Pour lui, il était impossible de rester sobre sans prendre des mesures positives et sans nouer une véritable connexion avec les autres.
Je suis arrivé dans ce programme en quête d’une « sobriété négative ». J’entendais par là que je voulais éliminer les passages à l’acte de ma vie. Comme pour tout le reste jusqu’alors, je pensais pouvoir y arriver tout seul. Si je lisais quelques ouvrages, méditais un peu sur tout ce que j’avais fait et cherchais l’absolution pour ces actes, hop, je serais guéri. C’était bien sûr mon ego qui me disait que je pouvais résoudre tous mes problèmes. Bien sûr, c’est cet état d’esprit qui m’a submergé, qui m’a poussé vers la pornographie et le fantasme, loin du monde réel où vivaient les personnes que j’aimais et qui m’étaient chères.

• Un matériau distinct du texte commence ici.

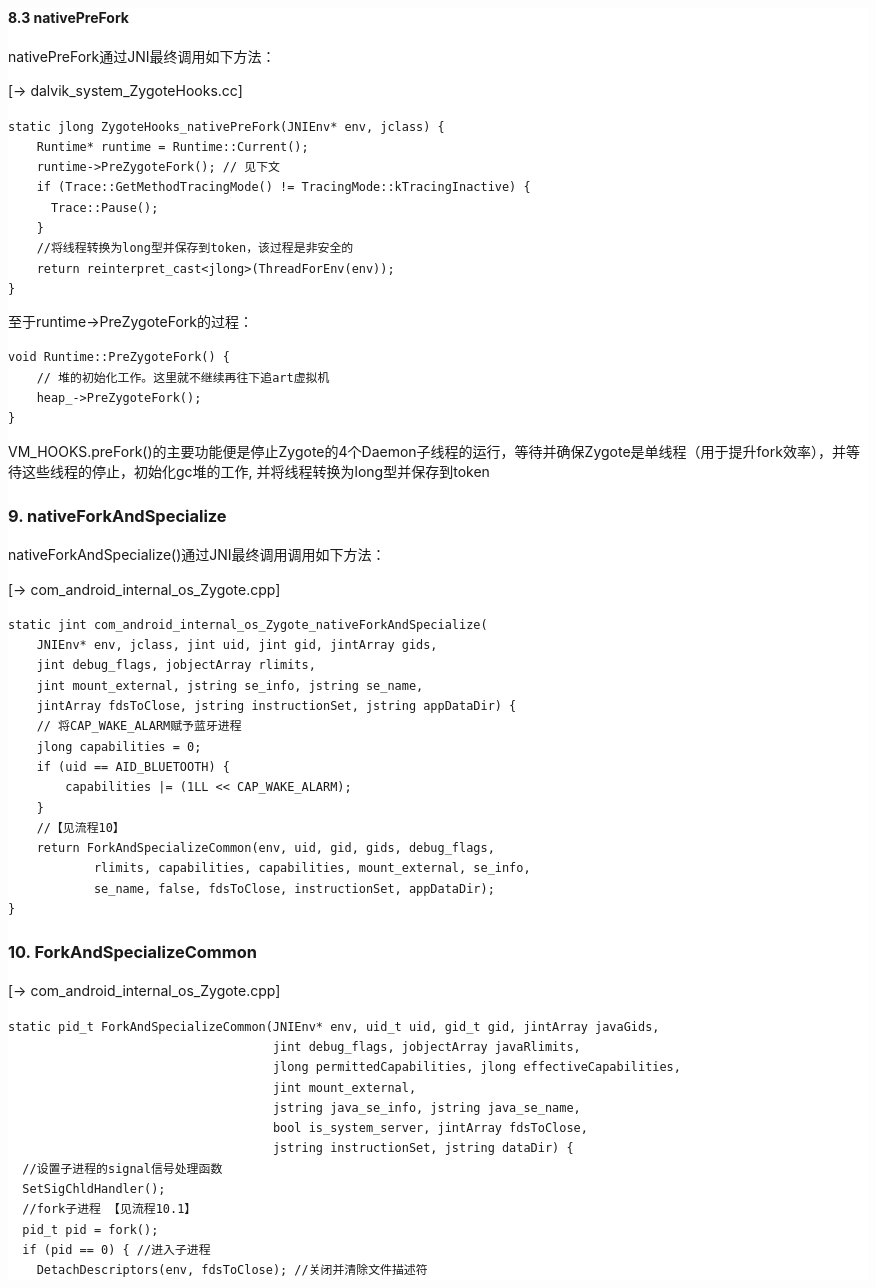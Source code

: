 #### 8.3 nativePreFork
nativePreFork通过JNI最终调用如下方法：

[-> dalvik_system_ZygoteHooks.cc]

    static jlong ZygoteHooks_nativePreFork(JNIEnv* env, jclass) {
        Runtime* runtime = Runtime::Current();
        runtime->PreZygoteFork(); // 见下文
        if (Trace::GetMethodTracingMode() != TracingMode::kTracingInactive) {
          Trace::Pause();
        }
        //将线程转换为long型并保存到token，该过程是非安全的
        return reinterpret_cast<jlong>(ThreadForEnv(env));
    }

至于runtime->PreZygoteFork的过程：

    void Runtime::PreZygoteFork() {
        // 堆的初始化工作。这里就不继续再往下追art虚拟机
        heap_->PreZygoteFork();
    }

VM_HOOKS.preFork()的主要功能便是停止Zygote的4个Daemon子线程的运行，等待并确保Zygote是单线程（用于提升fork效率），并等待这些线程的停止，初始化gc堆的工作, 并将线程转换为long型并保存到token

### 9. nativeForkAndSpecialize
nativeForkAndSpecialize()通过JNI最终调用调用如下方法：

[-> com_android_internal_os_Zygote.cpp]

    static jint com_android_internal_os_Zygote_nativeForkAndSpecialize(
        JNIEnv* env, jclass, jint uid, jint gid, jintArray gids,
        jint debug_flags, jobjectArray rlimits,
        jint mount_external, jstring se_info, jstring se_name,
        jintArray fdsToClose, jstring instructionSet, jstring appDataDir) {
        // 将CAP_WAKE_ALARM赋予蓝牙进程
        jlong capabilities = 0;
        if (uid == AID_BLUETOOTH) {
            capabilities |= (1LL << CAP_WAKE_ALARM);
        }
        //【见流程10】
        return ForkAndSpecializeCommon(env, uid, gid, gids, debug_flags,
                rlimits, capabilities, capabilities, mount_external, se_info,
                se_name, false, fdsToClose, instructionSet, appDataDir);
    }

### 10. ForkAndSpecializeCommon

[-> com_android_internal_os_Zygote.cpp]

    static pid_t ForkAndSpecializeCommon(JNIEnv* env, uid_t uid, gid_t gid, jintArray javaGids,
                                         jint debug_flags, jobjectArray javaRlimits,
                                         jlong permittedCapabilities, jlong effectiveCapabilities,
                                         jint mount_external,
                                         jstring java_se_info, jstring java_se_name,
                                         bool is_system_server, jintArray fdsToClose,
                                         jstring instructionSet, jstring dataDir) {
      //设置子进程的signal信号处理函数
      SetSigChldHandler();
      //fork子进程 【见流程10.1】
      pid_t pid = fork();
      if (pid == 0) { //进入子进程
        DetachDescriptors(env, fdsToClose); //关闭并清除文件描述符
    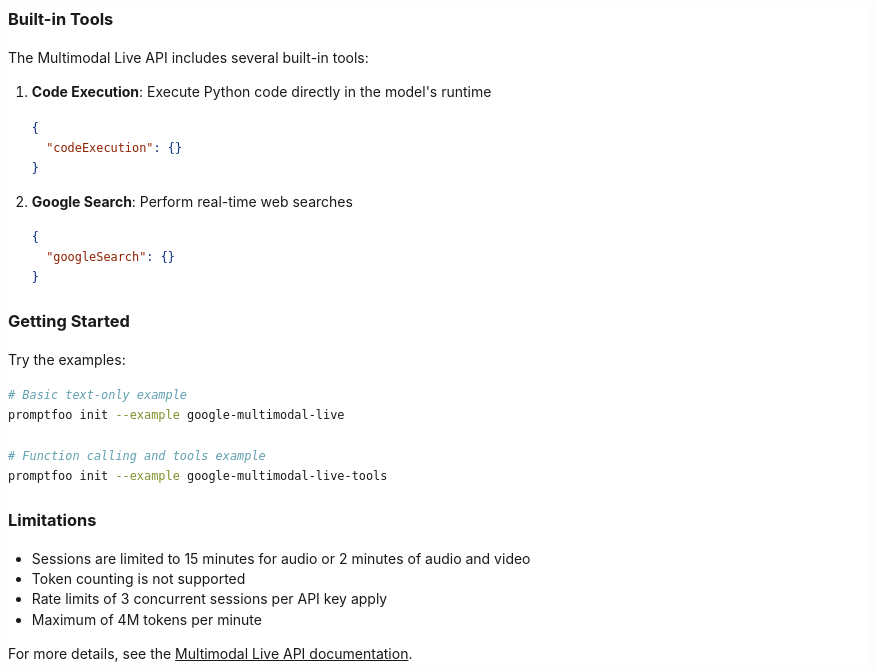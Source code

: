 ### Built-in Tools

The Multimodal Live API includes several built-in tools:

1. **Code Execution**: Execute Python code directly in the model's runtime

   ```json
   {
     "codeExecution": {}
   }
   ```

2. **Google Search**: Perform real-time web searches
   ```json
   {
     "googleSearch": {}
   }
   ```

### Getting Started

Try the examples:

```sh
# Basic text-only example
promptfoo init --example google-multimodal-live

# Function calling and tools example
promptfoo init --example google-multimodal-live-tools
```

### Limitations

- Sessions are limited to 15 minutes for audio or 2 minutes of audio and video
- Token counting is not supported
- Rate limits of 3 concurrent sessions per API key apply
- Maximum of 4M tokens per minute

For more details, see the [Multimodal Live API documentation](https://ai.google.dev/docs/multimodal_live).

Mais ma sobriété actuelle exige davantage de moi. J’ai besoin de liens avec les autres, et en particulier avec ceux qui comprennent notre problème commun. Ce n’est pas un programme solitaire, même si j’aimerais tant qu’il le soit. La sobriété positive, c’est sortir de moi-même par des actes d’amour envers les autres et éviter les mondes imaginaires les plus intimes que je me suis créés. C’est impliquer les autres dans mon rétablissement, tout en assumant la responsabilité de mon propre rétablissement. L’expression « sobriété positive », prononcée à haute voix lors de la plupart de nos réunions, me rappelle que je dois prendre des mesures positives pour éliminer les actions négatives qui m’ont conduit ici. Et je ne peux pas y arriver seul. J’ai besoin de parler aux autres, de parcourir ce chemin avec eux. Je ne peux rester sobre que grâce à mes liens avec les autres. Si j’essaie d’y parvenir par ma seule volonté, je suis déjà perdu.